*Required action*. Write out the entries below exactly, from the first line to the one with "different. Its analytic", both ends included.

Dataset excerpts:
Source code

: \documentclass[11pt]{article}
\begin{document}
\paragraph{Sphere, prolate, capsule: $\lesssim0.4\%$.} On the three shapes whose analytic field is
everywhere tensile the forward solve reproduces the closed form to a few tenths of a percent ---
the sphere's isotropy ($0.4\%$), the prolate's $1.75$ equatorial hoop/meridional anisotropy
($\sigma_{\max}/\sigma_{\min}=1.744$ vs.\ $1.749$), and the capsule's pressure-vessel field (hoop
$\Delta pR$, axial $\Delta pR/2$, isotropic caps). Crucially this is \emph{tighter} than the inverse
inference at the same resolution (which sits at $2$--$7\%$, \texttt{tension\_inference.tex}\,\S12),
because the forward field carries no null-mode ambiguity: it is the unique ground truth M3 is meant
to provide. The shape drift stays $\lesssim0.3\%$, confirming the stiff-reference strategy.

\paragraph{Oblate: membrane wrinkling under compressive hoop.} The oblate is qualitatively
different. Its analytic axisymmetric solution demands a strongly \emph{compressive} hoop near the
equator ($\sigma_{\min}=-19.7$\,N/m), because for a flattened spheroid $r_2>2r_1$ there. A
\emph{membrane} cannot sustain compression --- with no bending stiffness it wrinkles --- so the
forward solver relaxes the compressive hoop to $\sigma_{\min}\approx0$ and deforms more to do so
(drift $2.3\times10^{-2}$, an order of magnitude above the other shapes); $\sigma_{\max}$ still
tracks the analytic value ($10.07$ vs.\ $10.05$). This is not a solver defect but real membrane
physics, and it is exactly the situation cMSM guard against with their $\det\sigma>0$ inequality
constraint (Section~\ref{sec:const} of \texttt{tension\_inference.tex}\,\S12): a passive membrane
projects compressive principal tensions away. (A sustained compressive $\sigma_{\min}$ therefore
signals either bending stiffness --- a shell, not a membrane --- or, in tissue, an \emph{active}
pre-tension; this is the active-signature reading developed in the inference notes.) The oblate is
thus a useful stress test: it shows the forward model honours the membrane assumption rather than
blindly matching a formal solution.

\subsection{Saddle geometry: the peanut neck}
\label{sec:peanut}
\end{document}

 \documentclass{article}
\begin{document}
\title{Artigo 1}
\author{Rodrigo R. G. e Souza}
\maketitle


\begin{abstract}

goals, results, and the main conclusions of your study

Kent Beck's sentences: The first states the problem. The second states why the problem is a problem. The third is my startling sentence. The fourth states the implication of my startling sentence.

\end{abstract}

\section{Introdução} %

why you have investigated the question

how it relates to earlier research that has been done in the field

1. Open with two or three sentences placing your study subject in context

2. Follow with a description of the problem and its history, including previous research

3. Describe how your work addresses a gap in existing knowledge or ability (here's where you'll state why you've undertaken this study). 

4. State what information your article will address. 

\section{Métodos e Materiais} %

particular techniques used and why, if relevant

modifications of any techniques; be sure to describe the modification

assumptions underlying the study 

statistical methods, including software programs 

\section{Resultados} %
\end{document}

*Completed exercise*.
Source code

: \documentclass[11pt]{article}
\begin{document}
\paragraph{Sphere, prolate, capsule: $\lesssim0.4\%$.} On the three shapes whose analytic field is
everywhere tensile the forward solve reproduces the closed form to a few tenths of a percent ---
the sphere's isotropy ($0.4\%$), the prolate's $1.75$ equatorial hoop/meridional anisotropy
($\sigma_{\max}/\sigma_{\min}=1.744$ vs.\ $1.749$), and the capsule's pressure-vessel field (hoop
$\Delta pR$, axial $\Delta pR/2$, isotropic caps). Crucially this is \emph{tighter} than the inverse
inference at the same resolution (which sits at $2$--$7\%$, \texttt{tension\_inference.tex}\,\S12),
because the forward field carries no null-mode ambiguity: it is the unique ground truth M3 is meant
to provide. The shape drift stays $\lesssim0.3\%$, confirming the stiff-reference strategy.

\paragraph{Oblate: membrane wrinkling under compressive hoop.} The oblate is qualitatively
different. Its analytic axisymmetric solution demands a strongly \emph{compressive} hoop near the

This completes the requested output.